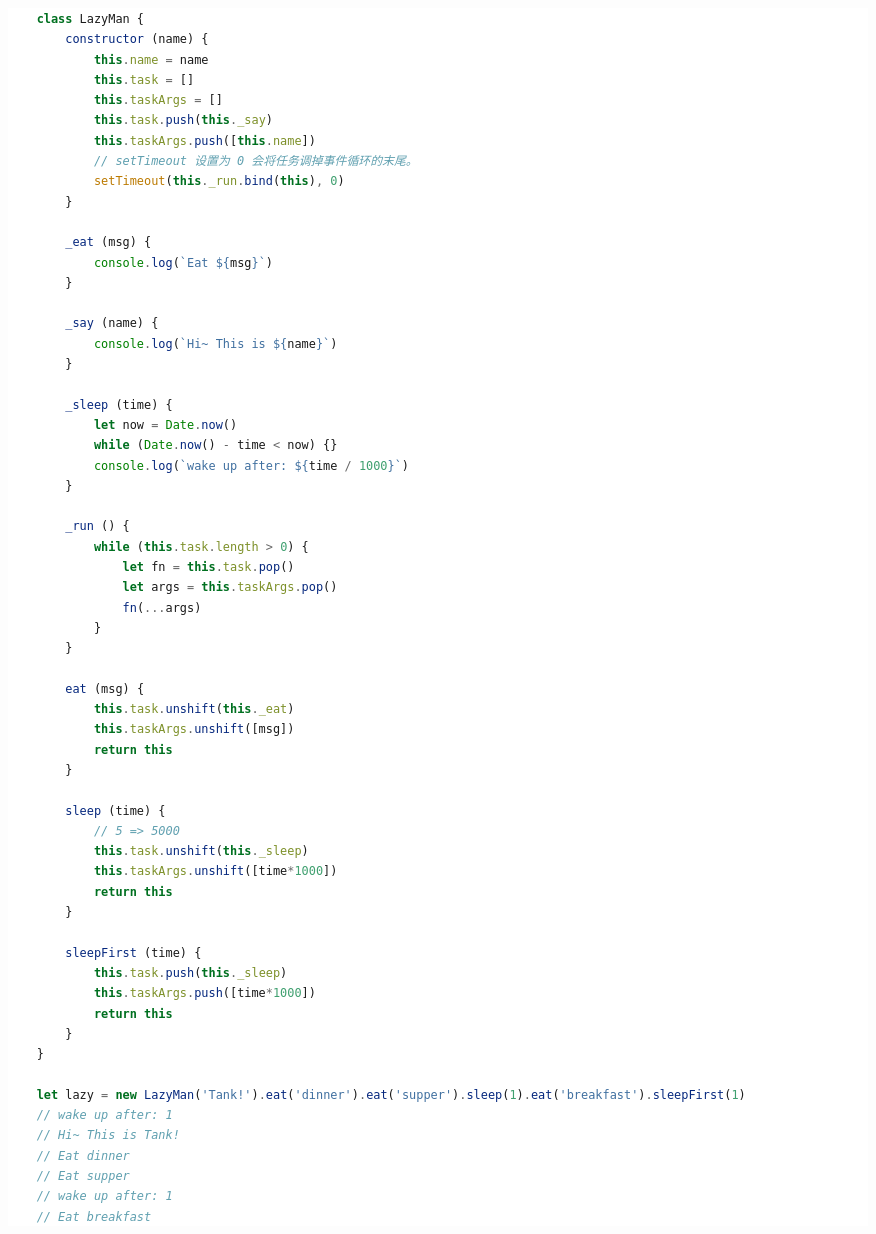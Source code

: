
 ```Javascript
    class LazyMan {
        constructor (name) {
            this.name = name
            this.task = []
            this.taskArgs = []
            this.task.push(this._say)
            this.taskArgs.push([this.name])
            // setTimeout 设置为 0 会将任务调掉事件循环的末尾。
            setTimeout(this._run.bind(this), 0)
        }

        _eat (msg) {
            console.log(`Eat ${msg}`)
        }

        _say (name) {
            console.log(`Hi~ This is ${name}`)
        }

        _sleep (time) {
            let now = Date.now()
            while (Date.now() - time < now) {}
            console.log(`wake up after: ${time / 1000}`)
        }

        _run () {
            while (this.task.length > 0) { 
                let fn = this.task.pop()
                let args = this.taskArgs.pop()
                fn(...args)
            }
        }

        eat (msg) {
            this.task.unshift(this._eat)
            this.taskArgs.unshift([msg])
            return this
        }

        sleep (time) {
            // 5 => 5000
            this.task.unshift(this._sleep)
            this.taskArgs.unshift([time*1000])
            return this
        }

        sleepFirst (time) {
            this.task.push(this._sleep)
            this.taskArgs.push([time*1000])
            return this
        }
    }

    let lazy = new LazyMan('Tank!').eat('dinner').eat('supper').sleep(1).eat('breakfast').sleepFirst(1)
    // wake up after: 1
    // Hi~ This is Tank!
    // Eat dinner
    // Eat supper
    // wake up after: 1
    // Eat breakfast
```  

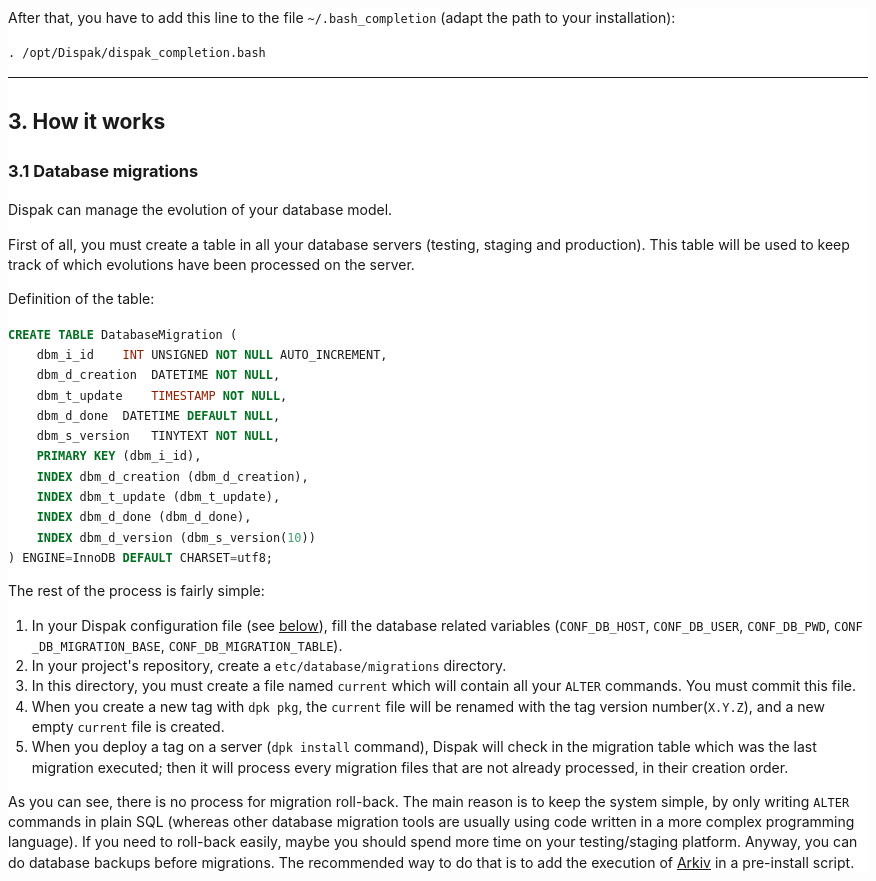 After that, you have to add this line to the file `~/.bash_completion` (adapt the path to your installation):
```shell
. /opt/Dispak/dispak_completion.bash
```


************************************************************************

## 3. How it works

### 3.1 Database migrations

Dispak can manage the evolution of your database model.

First of all, you must create a table in all your database servers (testing, staging and production). This table will be used to keep track of which evolutions have been processed on the server.

Definition of the table:
```sql
CREATE TABLE DatabaseMigration (
	dbm_i_id	INT UNSIGNED NOT NULL AUTO_INCREMENT,
	dbm_d_creation	DATETIME NOT NULL,
	dbm_t_update	TIMESTAMP NOT NULL,
	dbm_d_done	DATETIME DEFAULT NULL,
	dbm_s_version	TINYTEXT NOT NULL,
	PRIMARY KEY (dbm_i_id),
	INDEX dbm_d_creation (dbm_d_creation),
	INDEX dbm_t_update (dbm_t_update),
	INDEX dbm_d_done (dbm_d_done),
	INDEX dbm_d_version (dbm_s_version(10))
) ENGINE=InnoDB DEFAULT CHARSET=utf8;
```

The rest of the process is fairly simple:
1. In your Dispak configuration file (see [below](#35-configuration-file)), fill the database related variables (`CONF_DB_HOST`, `CONF_DB_USER`, `CONF_DB_PWD`, `CONF_DB_MIGRATION_BASE`, `CONF_DB_MIGRATION_TABLE`).
2. In your project's repository, create a `etc/database/migrations` directory.
3. In this directory, you must create a file named `current` which will contain all your `ALTER` commands. You must commit this file.
4. When you create a new tag with `dpk pkg`, the `current` file will be renamed with the tag version number(`X.Y.Z`), and a new empty `current` file is created.
5. When you deploy a tag on a server (`dpk install` command), Dispak will check in the migration table which was the last migration executed; then it will process every migration files that are not already processed, in their creation order.

As you can see, there is no process for migration roll-back. The main reason is to keep the system simple, by only writing  `ALTER` commands in plain SQL (whereas other database migration tools are usually using code written in a more complex programming language).
If you need to roll-back easily, maybe you should spend more time on your testing/staging platform. Anyway, you can do database backups before migrations. The recommended way to do that is to add the execution of [Arkiv](https://github.com/Amaury/Arkiv) in a pre-install script.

━━━━━━━━━━━━━━━━━━━━

→ **Exercise goal**
Where in the listing does the string "INDEX" appear? Copy every line that has it.

→ **Solution to this problem**
	INDEX dbm_d_creation (dbm_d_creation),
	INDEX dbm_t_update (dbm_t_update),
	INDEX dbm_d_done (dbm_d_done),
	INDEX dbm_d_version (dbm_s_version(10))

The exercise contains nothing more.